YOUR ASSIGNMENT:
Wherever "provided" occurs in the entries, copy the line that holds it.

Document images with source code:

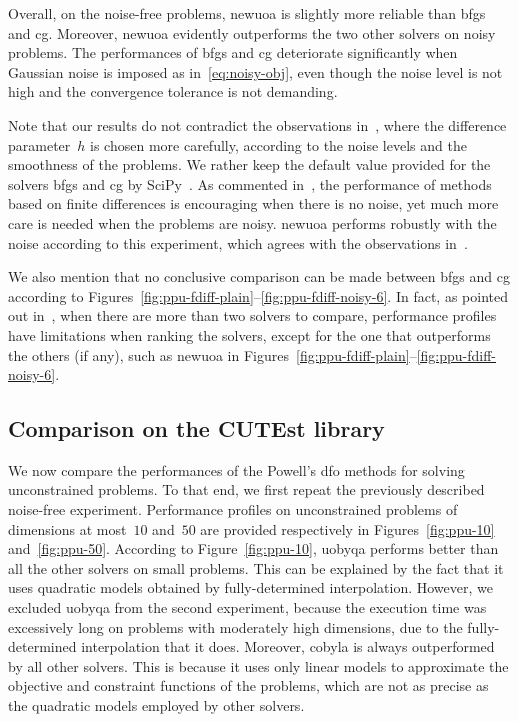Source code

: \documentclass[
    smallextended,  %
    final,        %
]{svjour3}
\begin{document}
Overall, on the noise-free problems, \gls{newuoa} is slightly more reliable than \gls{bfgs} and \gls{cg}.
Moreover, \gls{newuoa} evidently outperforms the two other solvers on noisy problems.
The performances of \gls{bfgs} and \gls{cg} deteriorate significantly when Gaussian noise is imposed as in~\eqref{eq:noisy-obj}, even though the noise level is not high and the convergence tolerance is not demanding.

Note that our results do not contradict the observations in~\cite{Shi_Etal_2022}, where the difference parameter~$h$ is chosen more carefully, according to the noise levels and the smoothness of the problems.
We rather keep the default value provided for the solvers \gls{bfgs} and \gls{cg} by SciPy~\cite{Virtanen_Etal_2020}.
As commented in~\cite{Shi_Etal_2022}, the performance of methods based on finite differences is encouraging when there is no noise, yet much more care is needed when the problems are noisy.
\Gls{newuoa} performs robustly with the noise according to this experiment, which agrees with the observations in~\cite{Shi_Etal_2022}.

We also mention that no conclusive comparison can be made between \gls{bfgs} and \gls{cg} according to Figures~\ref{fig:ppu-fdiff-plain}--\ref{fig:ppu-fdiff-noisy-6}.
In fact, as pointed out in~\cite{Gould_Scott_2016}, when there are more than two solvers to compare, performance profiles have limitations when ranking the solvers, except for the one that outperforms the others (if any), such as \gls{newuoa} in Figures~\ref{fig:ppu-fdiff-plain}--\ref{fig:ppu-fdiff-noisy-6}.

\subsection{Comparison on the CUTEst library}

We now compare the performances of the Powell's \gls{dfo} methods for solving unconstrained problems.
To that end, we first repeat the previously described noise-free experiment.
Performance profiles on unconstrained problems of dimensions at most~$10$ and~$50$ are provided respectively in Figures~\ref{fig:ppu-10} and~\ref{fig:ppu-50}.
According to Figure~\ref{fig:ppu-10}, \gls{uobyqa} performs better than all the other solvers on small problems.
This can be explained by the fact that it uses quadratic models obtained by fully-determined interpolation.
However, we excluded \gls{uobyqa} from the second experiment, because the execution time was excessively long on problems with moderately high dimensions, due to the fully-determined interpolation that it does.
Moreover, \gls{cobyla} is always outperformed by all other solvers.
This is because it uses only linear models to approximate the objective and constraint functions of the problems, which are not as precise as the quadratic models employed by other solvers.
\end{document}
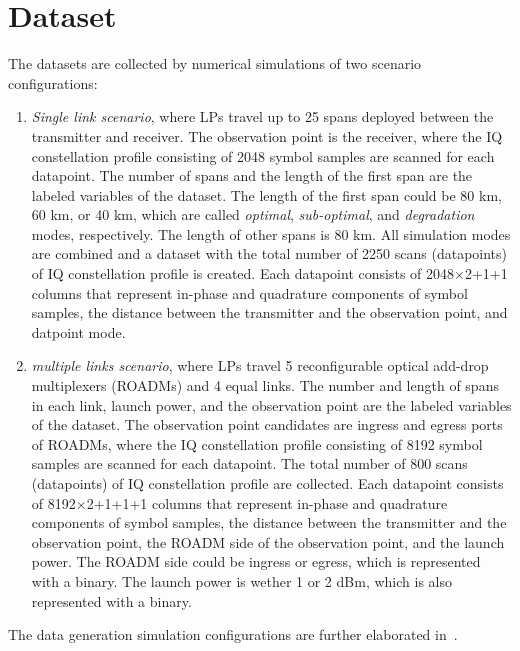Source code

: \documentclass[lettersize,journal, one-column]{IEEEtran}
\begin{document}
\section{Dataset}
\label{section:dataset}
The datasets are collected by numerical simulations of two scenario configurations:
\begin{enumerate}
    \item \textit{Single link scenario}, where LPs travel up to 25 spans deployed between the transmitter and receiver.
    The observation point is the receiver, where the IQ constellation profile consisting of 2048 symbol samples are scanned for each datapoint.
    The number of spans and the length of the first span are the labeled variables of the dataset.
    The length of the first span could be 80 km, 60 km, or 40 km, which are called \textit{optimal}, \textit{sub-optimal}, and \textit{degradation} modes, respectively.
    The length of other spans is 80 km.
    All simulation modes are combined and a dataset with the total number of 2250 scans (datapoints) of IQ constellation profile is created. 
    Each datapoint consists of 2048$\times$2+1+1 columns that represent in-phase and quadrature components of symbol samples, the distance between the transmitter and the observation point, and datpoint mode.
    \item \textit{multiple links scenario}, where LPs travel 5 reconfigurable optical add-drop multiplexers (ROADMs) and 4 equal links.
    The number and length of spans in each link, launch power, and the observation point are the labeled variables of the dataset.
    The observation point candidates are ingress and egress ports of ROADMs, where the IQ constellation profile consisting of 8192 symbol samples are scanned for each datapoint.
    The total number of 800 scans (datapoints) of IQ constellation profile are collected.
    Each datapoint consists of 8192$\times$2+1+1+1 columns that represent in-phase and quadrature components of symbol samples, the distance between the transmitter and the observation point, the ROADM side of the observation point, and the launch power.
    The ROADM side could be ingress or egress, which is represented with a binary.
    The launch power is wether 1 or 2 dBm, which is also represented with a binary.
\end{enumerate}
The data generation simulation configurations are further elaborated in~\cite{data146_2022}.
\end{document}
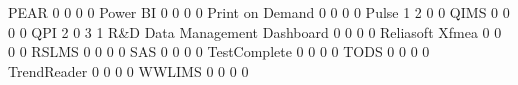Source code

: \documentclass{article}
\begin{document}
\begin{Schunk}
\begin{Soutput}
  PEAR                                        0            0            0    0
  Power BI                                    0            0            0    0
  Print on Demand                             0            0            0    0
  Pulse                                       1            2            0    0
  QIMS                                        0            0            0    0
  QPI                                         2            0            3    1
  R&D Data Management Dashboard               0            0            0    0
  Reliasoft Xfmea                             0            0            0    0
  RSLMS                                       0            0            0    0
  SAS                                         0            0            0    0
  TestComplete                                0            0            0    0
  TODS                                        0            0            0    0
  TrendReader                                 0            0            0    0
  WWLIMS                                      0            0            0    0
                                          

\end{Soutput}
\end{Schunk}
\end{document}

ANSWER TO THE PROBLEM:
We rather keep the default value provided for the solvers \gls{bfgs} and \gls{cg} by SciPy~\cite{Virtanen_Etal_2020}.
Performance profiles on unconstrained problems of dimensions at most~$10$ and~$50$ are provided respectively in Figures~\ref{fig:ppu-10} and~\ref{fig:ppu-50}.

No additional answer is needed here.